## Data listing

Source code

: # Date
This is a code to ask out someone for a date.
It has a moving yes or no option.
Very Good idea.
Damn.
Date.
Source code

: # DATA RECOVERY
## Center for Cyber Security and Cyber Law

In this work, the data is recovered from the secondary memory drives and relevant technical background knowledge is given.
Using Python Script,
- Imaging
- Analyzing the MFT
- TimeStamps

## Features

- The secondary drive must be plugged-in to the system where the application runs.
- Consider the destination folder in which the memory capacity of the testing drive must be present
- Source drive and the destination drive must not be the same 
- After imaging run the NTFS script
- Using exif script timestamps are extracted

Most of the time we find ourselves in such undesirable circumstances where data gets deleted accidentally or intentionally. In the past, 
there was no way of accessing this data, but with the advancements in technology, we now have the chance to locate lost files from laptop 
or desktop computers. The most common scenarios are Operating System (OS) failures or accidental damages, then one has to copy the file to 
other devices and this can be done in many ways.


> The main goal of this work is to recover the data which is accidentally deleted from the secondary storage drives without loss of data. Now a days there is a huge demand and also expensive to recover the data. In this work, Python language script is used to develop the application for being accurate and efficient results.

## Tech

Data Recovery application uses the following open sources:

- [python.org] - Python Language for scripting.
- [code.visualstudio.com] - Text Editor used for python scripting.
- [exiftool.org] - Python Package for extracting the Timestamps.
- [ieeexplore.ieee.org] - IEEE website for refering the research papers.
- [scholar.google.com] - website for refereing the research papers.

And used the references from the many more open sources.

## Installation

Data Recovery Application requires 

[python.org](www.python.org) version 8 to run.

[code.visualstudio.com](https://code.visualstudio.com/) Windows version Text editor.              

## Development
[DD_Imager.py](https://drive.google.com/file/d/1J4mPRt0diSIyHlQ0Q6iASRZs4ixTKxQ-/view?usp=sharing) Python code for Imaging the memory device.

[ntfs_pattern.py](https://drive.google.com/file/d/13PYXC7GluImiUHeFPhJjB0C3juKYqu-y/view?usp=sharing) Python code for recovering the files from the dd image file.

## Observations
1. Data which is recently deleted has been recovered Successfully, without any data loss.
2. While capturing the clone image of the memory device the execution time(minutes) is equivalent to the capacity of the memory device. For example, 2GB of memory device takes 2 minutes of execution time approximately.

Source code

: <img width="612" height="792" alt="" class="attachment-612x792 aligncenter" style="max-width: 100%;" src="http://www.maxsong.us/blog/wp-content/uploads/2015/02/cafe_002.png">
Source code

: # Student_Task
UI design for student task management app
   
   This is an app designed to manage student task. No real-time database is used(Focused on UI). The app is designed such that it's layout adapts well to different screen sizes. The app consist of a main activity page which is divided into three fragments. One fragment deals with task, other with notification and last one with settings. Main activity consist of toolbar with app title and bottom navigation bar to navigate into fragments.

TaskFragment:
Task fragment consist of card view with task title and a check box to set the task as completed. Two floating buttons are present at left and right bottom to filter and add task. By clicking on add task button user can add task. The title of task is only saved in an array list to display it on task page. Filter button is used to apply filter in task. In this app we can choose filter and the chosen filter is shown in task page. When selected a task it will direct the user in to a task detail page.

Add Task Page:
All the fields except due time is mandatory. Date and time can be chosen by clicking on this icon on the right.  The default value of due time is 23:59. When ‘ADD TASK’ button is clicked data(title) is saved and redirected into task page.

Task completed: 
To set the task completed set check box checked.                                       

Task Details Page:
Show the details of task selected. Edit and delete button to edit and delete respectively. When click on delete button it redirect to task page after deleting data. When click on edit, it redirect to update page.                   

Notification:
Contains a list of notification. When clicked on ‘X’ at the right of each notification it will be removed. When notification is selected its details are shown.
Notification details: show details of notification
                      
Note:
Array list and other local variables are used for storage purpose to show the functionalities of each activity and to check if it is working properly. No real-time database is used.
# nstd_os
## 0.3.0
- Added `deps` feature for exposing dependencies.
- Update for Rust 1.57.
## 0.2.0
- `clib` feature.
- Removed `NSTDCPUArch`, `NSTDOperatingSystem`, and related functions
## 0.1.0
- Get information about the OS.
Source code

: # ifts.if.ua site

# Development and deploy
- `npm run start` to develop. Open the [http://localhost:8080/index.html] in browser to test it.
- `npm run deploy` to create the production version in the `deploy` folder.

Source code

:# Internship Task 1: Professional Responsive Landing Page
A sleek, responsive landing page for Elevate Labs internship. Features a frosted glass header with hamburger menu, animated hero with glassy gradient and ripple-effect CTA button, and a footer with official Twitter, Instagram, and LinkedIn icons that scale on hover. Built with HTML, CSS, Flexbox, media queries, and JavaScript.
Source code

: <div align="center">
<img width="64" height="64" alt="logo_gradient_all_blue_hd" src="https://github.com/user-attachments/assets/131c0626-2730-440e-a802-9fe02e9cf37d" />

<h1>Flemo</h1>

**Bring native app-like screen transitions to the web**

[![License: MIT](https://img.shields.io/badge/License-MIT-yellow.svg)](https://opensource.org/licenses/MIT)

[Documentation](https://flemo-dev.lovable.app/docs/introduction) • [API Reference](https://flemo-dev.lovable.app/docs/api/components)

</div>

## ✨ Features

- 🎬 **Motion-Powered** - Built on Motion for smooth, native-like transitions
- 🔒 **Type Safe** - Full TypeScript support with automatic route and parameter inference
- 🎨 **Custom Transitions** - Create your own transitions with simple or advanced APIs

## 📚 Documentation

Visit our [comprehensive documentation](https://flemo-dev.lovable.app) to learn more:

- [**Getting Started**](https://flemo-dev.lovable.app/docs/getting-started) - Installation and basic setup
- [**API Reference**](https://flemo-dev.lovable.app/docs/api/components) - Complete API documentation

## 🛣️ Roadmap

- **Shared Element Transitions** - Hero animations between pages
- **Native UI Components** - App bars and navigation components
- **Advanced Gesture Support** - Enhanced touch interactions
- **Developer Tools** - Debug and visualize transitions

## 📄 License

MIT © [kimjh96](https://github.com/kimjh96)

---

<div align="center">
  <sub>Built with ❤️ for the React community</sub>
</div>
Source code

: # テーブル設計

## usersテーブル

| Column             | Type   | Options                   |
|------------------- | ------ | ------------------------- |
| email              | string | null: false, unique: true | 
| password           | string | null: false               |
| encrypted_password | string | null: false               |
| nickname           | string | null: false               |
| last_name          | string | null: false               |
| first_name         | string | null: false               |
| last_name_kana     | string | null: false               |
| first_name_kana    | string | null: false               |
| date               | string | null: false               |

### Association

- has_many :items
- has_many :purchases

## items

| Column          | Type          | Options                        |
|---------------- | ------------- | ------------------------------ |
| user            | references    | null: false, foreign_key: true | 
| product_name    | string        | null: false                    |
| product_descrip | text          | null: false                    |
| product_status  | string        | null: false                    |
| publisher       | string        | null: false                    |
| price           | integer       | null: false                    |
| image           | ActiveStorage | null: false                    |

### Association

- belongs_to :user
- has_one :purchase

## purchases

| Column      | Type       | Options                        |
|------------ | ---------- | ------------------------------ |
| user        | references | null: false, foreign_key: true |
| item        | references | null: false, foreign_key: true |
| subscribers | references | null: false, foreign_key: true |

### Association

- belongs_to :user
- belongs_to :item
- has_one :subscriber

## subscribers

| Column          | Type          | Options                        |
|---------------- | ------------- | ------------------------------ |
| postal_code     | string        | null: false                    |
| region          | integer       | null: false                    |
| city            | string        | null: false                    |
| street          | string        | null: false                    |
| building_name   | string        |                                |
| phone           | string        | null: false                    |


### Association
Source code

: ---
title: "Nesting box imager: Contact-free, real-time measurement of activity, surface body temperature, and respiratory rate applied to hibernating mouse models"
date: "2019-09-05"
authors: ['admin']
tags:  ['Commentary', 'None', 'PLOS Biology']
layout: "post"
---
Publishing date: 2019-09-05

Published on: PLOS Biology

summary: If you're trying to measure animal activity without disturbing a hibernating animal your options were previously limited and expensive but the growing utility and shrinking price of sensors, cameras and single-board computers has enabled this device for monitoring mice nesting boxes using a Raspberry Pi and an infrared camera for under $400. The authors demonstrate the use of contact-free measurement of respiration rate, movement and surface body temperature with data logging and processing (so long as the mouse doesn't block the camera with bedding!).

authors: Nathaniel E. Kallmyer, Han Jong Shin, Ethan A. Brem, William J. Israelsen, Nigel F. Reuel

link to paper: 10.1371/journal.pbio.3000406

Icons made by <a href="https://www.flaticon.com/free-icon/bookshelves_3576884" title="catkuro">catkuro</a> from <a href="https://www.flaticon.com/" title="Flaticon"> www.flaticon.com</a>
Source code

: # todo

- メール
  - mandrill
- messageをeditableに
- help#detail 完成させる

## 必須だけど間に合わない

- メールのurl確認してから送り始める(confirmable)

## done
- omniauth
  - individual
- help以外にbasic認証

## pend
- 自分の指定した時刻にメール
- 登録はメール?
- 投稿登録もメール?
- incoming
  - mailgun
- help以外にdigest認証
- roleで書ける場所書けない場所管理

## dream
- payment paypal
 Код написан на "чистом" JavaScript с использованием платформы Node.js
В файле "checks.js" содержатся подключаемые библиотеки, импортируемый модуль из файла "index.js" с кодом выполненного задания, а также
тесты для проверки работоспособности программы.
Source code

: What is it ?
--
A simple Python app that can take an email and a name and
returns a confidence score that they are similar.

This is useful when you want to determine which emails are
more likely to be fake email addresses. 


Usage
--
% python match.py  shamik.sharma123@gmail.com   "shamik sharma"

## Task brief
If a line in the listing has "docs" in it, report that line.

## Solution below
[Documentation](https://flemo-dev.lovable.app/docs/introduction) • [API Reference](https://flemo-dev.lovable.app/docs/api/components)
- [**Getting Started**](https://flemo-dev.lovable.app/docs/getting-started) - Installation and basic setup
- [**API Reference**](https://flemo-dev.lovable.app/docs/api/components) - Complete API documentation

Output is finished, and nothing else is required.